We live in a world that is overloaded with information, completely under work pressure and continually short of time. This means that the three factors: time, lack of energy and attention, have become potential barriers to engage your audience. So, if your learners are quickly moving through slides by simply clicking next, it’s a cue that the training courses are failing to elicit responses from them.

An effective e-Learning course should have the ability to involve learners’ right from the first screen.

So, in this post I’ll quickly run through some of the best practices every e-Learning professional should consider when developing or improving their courses.

It is critically important to include all the essential components of an e-Learning course.

They are listed as follows:

1. Attention Gaining Introduction: Get the learner to “pull” information. This is an important aspect of a successful e-Learning course. The introduction slide does the work of eliciting a higher desire to know more about a topic. It should be capable of sustaining active engagement and developing curiosity among learners. Introduction slide answers the question “What’s in it for me?” Gagne’s nine conditions of learning is the main theoretical framework and forms the basis for designing instruction and selecting appropriate media.

2. Comprehensive Yet Relevant Content: Flexible and easily digestible modules are another key to engagement. Whether your learner is watching a 10 minutes video or listening to 30 minutes e-Learning course, the best balance is to incorporate the information in such a way that will make the sessions more productive for the learner. Try to encourage your learners to remember something they have learned or come across in the past, about the subject. Present your content in small chunks of information, so that learners can easily understand and digest it.
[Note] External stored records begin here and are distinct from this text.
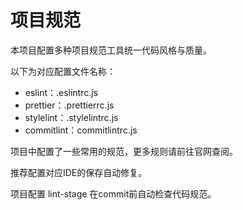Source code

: # 项目规范

本项目配置多种项目规范工具统一代码风格与质量。

以下为对应配置文件名称：
- eslint：.eslintrc.js
- prettier：.prettierrc.js
- stylelint：.stylelintrc.js
- commitlint：commitlintrc.js

项目中配置了一些常用的规范，更多规则请前往官网查阅。

推荐配置对应IDE的保存自动修复。

项目配置 lint-stage 在commit前自动检查代码规范。
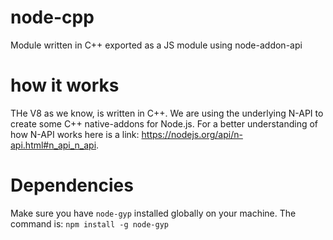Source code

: # node-cpp
Module written in C++ exported as a JS module using node-addon-api

# how it works
THe V8 as we know, is written in C++. We are using the underlying N-API to create some C++ native-addons for Node.js. For a better understanding of how N-API works here is a link: https://nodejs.org/api/n-api.html#n_api_n_api.

# Dependencies
Make sure you have `node-gyp` installed globally on your machine.
The command is: `npm install -g node-gyp`
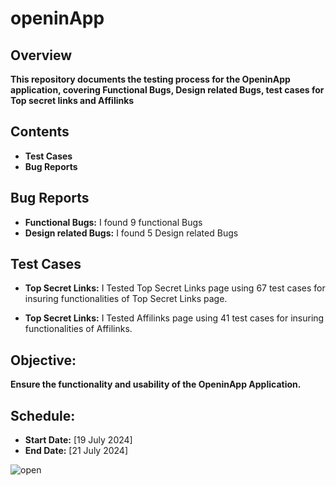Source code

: # openinApp

## Overview
**This repository documents the testing process for the OpeninApp application, covering Functional Bugs, Design related Bugs, test cases for Top secret links and Affilinks**

## Contents

- **Test Cases**
- **Bug Reports**

## Bug Reports
- **Functional Bugs:** I found 9 functional Bugs
- **Design related Bugs:** I found 5 Design related Bugs
## Test Cases 
- **Top Secret Links:** I Tested Top Secret Links page using 67 test cases for insuring functionalities of Top Secret Links page.
  
- **Top Secret Links:** I Tested Affilinks page using 41 test cases for insuring functionalities of Affilinks.

## Objective: 
**Ensure the functionality and usability of the OpeninApp Application.**


## Schedule:

- **Start Date:** [19 July 2024]
- **End Date:** [21 July 2024]


![open](https://github.com/user-attachments/assets/609ba031-62f6-4f06-ac42-f33afbfbe4eb)
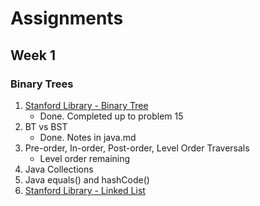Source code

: # Assignments
## Week 1
### Binary Trees
1. [Stanford Library - Binary Tree](http://cslibrary.stanford.edu/110/BinaryTrees.html)
	* Done. Completed up to problem 15
1. BT vs BST
	* Done. Notes in java.md
1. Pre-order, In-order, Post-order, Level Order Traversals
	* Level order remaining
1. Java Collections
1. Java equals() and hashCode()
1. [Stanford Library - Linked List](http://cslibrary.stanford.edu/103/LinkedListBasics.pdf)

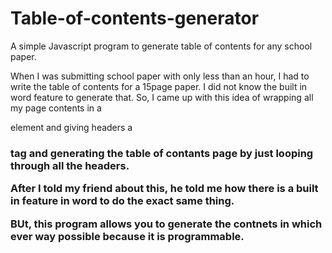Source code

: # Table-of-contents-generator
A simple Javascript program to generate table of contents for any school paper.

When I was submitting school paper with only less than an hour, I had to write the table of contents for a 15page paper. 
I did not know the built in word feature to generate that. So, I came up with this idea of wrapping all my page contents in a <div> element and giving headers a <h3> tag and generating the table of contants page by just looping through all the headers.

After I told my friend about this, he told me how there is a built in feature in word to do the exact same thing.

BUt, this program allows you to generate the contnets in which ever way possible because it is programmable.
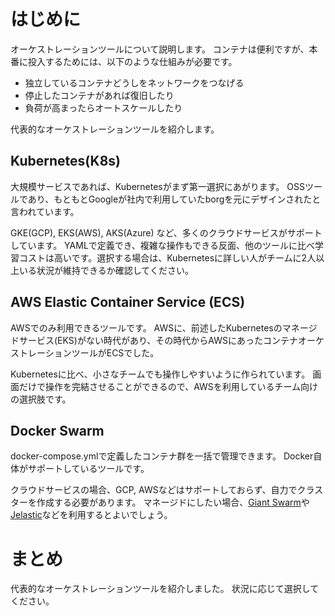 # はじめに

オーケストレーションツールについて説明します。
コンテナは便利ですが、本番に投入するためには、以下のような仕組みが必要です。

- 独立しているコンテナどうしをネットワークをつなげる
- 停止したコンテナがあれば復旧したり
- 負荷が高まったらオートスケールしたり

代表的なオーケストレーションツールを紹介します。

## Kubernetes(K8s)

大規模サービスであれば、Kubernetesがまず第一選択にあがります。
OSSツールであり、もともとGoogleが社内で利用していたborgを元にデザインされたと言われています。

GKE(GCP), EKS(AWS), AKS(Azure) など、多くのクラウドサービスがサポートしています。
YAMLで定義でき、複雑な操作もできる反面、他のツールに比べ学習コストは高いです。選択する場合は、Kubernetesに詳しい人がチームに2人以上いる状況が維持できるか確認してください。

## AWS Elastic Container Service (ECS)

AWSでのみ利用できるツールです。
AWSに、前述したKubernetesのマネージドサービス(EKS)がない時代があり、その時代からAWSにあったコンテナオーケストレーションツールがECSでした。

Kubernetesに比べ、小さなチームでも操作しやすいように作られています。
画面だけで操作を完結させることができるので、AWSを利用しているチーム向けの選択肢です。

## Docker Swarm

docker-compose.ymlで定義したコンテナ群を一括で管理できます。
Docker自体がサポートしているツールです。

クラウドサービスの場合、GCP, AWSなどはサポートしておらず、自力でクラスターを作成する必要があります。
マネージドにしたい場合、[Giant Swarm](https://www.giantswarm.io/)や[Jelastic](https://jelastic.com/)などを利用するとよいでしょう。

# まとめ
代表的なオーケストレーションツールを紹介しました。
状況に応じて選択してください。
3. Attractive Visuals: Many a times we may have made the mistake of not giving due emphasis on visual design. It is true, that an effective design of an e-Learning course is more related to visual communication. It is also true, that first impressions definitely matter as people make snap judgments. Research in general states, that it takes only a 1/10th of a second to form the first impression about a course. So, visual design is a powerful device to set the tone. According to Ruth Colvin Clark’s article, using images and graphics in courses can increase learning by up to 89%. The key is pairing the right type of image with the content of the course.

4. Well Balanced Interactivity: Many of you probably have heard the KISS principle or “keep it simple, stupid”. Your e-Learning course should also follow the same principle. The interactivity usage should be well justified and should urge learners to involve with the content by doing things. Fun and interactive tools such as case studies, scenarios, videos, games, and simulations generate a more engaging learning experience. From the theoretical perspective, adults always want a different quality of experience in their learning. With these engaging tools, it becomes easier to remain connected to the content.

5. Clear Navigation: Clear and simple navigation enables learners to explore the course, without much difficulty. A cluttered screen in an e-Learning course might lead to distraction or confusion for the learner. Instead, e-Learning courses should be designed such that it helps the learner to focus on the important aspects of the course. According to adult learning principles, adults feel a deep need to be self-directing. The navigation pane allows the learner to learn with ease.

6. Compelling Call to Actions: Create a sense of urgency in completing a course or an assessment. A good e-Learning course should highlight the value of the material and give learners a compelling incentive, benefit or solution to look forward to. Adults wish for both an extrinsic and intrinsic motivation to learn. If any of these can be related as part of technology-based instruction, adults will respond more positively.

Hope the following tips will help you and other e-learning professionals to develop courses that are more attention gaining and interesting for learners.